中森明菜の『駅』で山下達郎が違和感を感じた歌詞というのが、2番サビフレーズのラストにある「初めてわかるの痛いほど 私だけ愛していたことも」という部分。
中森明菜バージョンではここの部分を、「(あなたは)私を愛していないけど、私は愛していた」という解釈のもと歌われていたのだとか。
しかし竹内まりやとしては、「(あなたは)私のことを愛していたのが、痛いほど分かる」という意味を込めて作詞をしています。
このため双方の解釈が大きくズレており、一時は物議を醸していたナンバーが『駅』です。
名曲『駅』の歌詞を解説
1番フレーズ
見覚えのある レインコート
黄昏の駅で 胸が震えた
はやい足どり まぎれもなく
昔愛してた あの人なのね
出典: http://lyrics.wikia.com/wiki/%E7%AB%B9%E5%86%85%E3%81%BE%E3%82%8A%E3%82%84:%E9%A7%85
懐かしさの一歩手前で
こみあげる 苦い思い出に
言葉がとても 見つからないわ
あなたがいなくても こうして
元気で暮らしていることを
さり気なく 告げたかったのに…
出典: http://lyrics.wikia.com/wiki/%E7%AB%B9%E5%86%85%E3%81%BE%E3%82%8A%E3%82%84:%E9%A7%85
『駅』のイントロは、電子サウンドを用いた切ないメロディーが印象的です。
1番フレーズでは、とある駅で一人の男性を見かけた女性の姿がイメージできます。
どうやらその男性というのは、過去に恋人であった存在の模様。
分かれてから月日が経っているせいか、懐かしさがこみ上げて声をかけようとしています。
しかし声をかけたところで、何を話せばいいのかということに気がつき「はっ」としている様子。

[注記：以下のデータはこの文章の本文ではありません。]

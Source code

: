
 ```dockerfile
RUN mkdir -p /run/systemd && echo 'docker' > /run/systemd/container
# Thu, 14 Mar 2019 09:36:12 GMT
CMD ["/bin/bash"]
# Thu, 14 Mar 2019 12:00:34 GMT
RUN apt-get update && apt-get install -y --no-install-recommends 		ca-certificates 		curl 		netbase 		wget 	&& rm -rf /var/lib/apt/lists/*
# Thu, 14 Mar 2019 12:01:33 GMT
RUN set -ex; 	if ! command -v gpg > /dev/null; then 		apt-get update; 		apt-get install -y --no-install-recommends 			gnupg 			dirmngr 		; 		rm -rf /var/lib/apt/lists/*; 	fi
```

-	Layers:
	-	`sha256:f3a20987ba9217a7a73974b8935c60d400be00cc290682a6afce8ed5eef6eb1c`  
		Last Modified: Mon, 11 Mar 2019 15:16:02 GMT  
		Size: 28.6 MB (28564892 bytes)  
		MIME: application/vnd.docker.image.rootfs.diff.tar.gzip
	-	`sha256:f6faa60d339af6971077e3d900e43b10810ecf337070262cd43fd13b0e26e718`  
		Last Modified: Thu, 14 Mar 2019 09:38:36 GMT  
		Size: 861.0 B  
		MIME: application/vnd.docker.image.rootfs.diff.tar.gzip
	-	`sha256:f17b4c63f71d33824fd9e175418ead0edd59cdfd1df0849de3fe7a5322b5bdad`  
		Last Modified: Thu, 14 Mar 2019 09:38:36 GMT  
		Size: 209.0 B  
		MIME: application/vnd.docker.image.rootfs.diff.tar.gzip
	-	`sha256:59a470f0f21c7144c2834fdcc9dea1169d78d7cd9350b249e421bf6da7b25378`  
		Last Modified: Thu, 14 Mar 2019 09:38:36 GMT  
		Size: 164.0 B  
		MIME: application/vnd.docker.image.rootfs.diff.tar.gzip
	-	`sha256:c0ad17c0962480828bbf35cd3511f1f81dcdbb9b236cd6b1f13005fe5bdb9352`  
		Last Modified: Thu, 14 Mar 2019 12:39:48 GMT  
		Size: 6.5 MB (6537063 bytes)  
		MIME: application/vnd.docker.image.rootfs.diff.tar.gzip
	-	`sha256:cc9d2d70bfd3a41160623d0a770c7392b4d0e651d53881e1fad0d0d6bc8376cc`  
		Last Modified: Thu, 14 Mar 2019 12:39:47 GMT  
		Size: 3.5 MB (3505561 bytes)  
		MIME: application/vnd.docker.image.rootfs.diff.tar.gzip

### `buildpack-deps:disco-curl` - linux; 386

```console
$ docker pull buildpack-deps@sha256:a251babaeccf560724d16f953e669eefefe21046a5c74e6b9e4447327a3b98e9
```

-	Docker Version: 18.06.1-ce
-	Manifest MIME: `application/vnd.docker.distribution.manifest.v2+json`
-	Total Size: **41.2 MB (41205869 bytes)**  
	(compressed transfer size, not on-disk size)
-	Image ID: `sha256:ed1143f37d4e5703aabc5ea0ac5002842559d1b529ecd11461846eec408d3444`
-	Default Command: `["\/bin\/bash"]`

ただ一言「元気だよ」と伝えたくても、言葉が出ないのが切ないです。
2番フレーズ
二年の時が 変えたものは
彼のまなざしと 私のこの髪
それぞれに待つ人のもとへ
戻ってゆくのね 気づきもせずに
出典: http://lyrics.wikia.com/wiki/%E7%AB%B9%E5%86%85%E3%81%BE%E3%82%8A%E3%82%84:%E9%A7%85
ひとつ隣の車輌に乗り
うつむく横顔 見ていたら
思わず涙 あふれてきそう
出典: http://lyrics.wikia.com/wiki/%E7%AB%B9%E5%86%85%E3%81%BE%E3%82%8A%E3%82%84:%E9%A7%85
今になってあなたの気持ち
初めてわかるの痛いほど
私だけ愛してたことも
出典: https://twitter.com/nekomaman522/status/882724518992556032
2番フレーズからは、彼と別れてからの変化。
別々の人生を送るようになって2年がたっているのが、歌詞からも分かります。
そこで女性が考えたのが、現在のお互いの状況。
自分も彼も恋人がいて、何事もなく日常が過ぎていくことに儚さを感じているようなイメージです。
過去を思い出しながら男性を見つめている様子ですが、当時の気持ちがこみ上げているのも分かります。
そして問題のフレーズ「初めてわかるの痛いほど 私だけ愛していたことも」ですが、ここで今更ながら男性が自分に対してどう思っていたのかを理解している感じです。
ラスト
ラッシュの人波にのまれて
消えてゆく 後ろ姿が
やけに哀しく 心に残る
改札口を出る頃には
雨もやみかけた この街に
ありふれた夜が やって来る
出典: http://lyrics.wikia.com/wiki/%E7%AB%B9%E5%86%85%E3%81%BE%E3%82%8A%E3%82%84:%E9%A7%85
最後のフレーズは、サビのメロディーで歌います。
歌詞では彼が人ごみに消えていくイメージがあり、そこに男性を寂しく見送る女性の姿が。
彼女の悲しみを表現するような止みかけの雨と、夜を迎える景色でより儚い情景が目に浮かびます。